I have also heard so many good things about Furls Crochet Hooks over the years and so of course I’d love to try one; and I’d probably have the Olivewood (4mm) – just in case anyone (eh hem husband mine) would like to get me one.

9. Subscriptions

If you saw my last post I’ve just been talking about subscription boxes and I would recommend the Great British Textile Box by Three Bears Yarns as the yarn and pattern were so lovely.

3-Bears-08

And whilst I haven’t personally subscribed  to the Little Box of Crochet (only because I know my own time constraints) I have had a lucky dip box of theirs and have had bought for me a Not so Little Box of Crochet so I feel I can vouch for how lovely the contents in those boxes were. 

10. Project Bags

And finally, where would any crocheter be without project bags a plenty…if you could see by the side of my work armchair then you would see a big pile of my current works in progress. But it’s a pile I can call tidy as every project I’m working on is in a neat project bag.
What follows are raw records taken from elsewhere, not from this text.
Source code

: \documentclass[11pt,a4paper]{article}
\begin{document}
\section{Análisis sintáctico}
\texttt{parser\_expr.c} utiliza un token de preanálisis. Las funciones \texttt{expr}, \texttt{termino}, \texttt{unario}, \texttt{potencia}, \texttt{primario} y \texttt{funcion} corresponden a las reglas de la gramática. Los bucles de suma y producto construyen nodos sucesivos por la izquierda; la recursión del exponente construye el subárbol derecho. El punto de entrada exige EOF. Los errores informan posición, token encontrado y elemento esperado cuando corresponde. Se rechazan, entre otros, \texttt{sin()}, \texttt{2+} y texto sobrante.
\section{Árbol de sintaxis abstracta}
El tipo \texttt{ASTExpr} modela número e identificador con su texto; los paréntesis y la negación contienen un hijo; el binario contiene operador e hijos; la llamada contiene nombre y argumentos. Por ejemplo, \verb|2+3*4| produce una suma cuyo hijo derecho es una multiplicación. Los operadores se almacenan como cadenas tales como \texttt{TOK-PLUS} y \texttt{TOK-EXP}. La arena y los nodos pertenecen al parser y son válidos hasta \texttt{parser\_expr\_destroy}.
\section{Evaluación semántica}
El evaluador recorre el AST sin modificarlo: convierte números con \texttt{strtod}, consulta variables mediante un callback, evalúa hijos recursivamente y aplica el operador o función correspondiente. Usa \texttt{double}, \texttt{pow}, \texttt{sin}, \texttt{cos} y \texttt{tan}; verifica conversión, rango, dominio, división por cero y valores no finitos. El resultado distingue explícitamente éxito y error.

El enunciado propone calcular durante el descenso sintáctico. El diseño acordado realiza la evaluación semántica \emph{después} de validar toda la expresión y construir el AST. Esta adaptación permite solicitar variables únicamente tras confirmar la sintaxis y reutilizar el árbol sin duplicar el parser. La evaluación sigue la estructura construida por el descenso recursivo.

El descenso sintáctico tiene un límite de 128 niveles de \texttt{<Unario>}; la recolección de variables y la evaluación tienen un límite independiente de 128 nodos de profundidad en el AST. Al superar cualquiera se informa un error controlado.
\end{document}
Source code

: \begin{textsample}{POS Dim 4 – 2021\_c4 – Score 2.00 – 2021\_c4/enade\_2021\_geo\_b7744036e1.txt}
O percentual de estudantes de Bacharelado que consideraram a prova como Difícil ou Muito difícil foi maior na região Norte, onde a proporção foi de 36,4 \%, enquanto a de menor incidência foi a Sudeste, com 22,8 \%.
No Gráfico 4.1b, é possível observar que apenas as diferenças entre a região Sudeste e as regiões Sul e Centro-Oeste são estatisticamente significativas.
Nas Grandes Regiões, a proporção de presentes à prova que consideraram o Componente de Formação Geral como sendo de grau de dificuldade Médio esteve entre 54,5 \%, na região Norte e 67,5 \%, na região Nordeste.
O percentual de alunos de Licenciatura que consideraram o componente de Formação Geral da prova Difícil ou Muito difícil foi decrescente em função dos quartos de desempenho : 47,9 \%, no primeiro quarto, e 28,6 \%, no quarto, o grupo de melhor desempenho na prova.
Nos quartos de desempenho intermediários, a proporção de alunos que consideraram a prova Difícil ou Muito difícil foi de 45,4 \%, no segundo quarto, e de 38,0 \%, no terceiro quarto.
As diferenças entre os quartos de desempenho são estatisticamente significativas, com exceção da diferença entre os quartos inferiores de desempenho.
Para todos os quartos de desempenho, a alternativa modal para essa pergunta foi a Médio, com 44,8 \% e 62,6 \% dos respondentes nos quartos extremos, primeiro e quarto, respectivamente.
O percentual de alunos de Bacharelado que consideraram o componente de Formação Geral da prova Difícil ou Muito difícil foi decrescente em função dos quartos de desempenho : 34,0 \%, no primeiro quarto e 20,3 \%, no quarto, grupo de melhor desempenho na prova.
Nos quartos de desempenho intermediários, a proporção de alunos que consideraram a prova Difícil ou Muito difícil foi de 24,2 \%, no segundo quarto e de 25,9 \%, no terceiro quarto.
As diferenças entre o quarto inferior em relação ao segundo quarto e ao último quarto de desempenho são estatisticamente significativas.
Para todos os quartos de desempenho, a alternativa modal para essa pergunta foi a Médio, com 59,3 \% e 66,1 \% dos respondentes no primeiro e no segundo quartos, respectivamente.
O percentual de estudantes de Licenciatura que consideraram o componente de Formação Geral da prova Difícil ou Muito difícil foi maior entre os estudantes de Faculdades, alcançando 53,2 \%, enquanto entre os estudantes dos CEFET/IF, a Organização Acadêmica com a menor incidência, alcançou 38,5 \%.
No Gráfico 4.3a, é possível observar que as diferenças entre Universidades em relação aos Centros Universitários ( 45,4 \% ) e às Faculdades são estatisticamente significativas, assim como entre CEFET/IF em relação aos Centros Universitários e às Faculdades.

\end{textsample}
Now they do happen to be Dear Ewe project bags (sorry for the plug again – but I just happened to start a company filled with stuff I actually use or would buy if it wasn’t me!). I personally prefer drawstring project bags as there is no zip to snag your yarn on and would always look for that kind for my WIPs. 

Crocheter-Gift-Ideas-Bags

And I like ours as they come in two different sizes; medium and large (note to self we should really do some smaller ones too!)

So that’s what I want think are ten great gifts for crocheters this Christmas, what do you recon? Have I missed anything that I should know about? Let me know!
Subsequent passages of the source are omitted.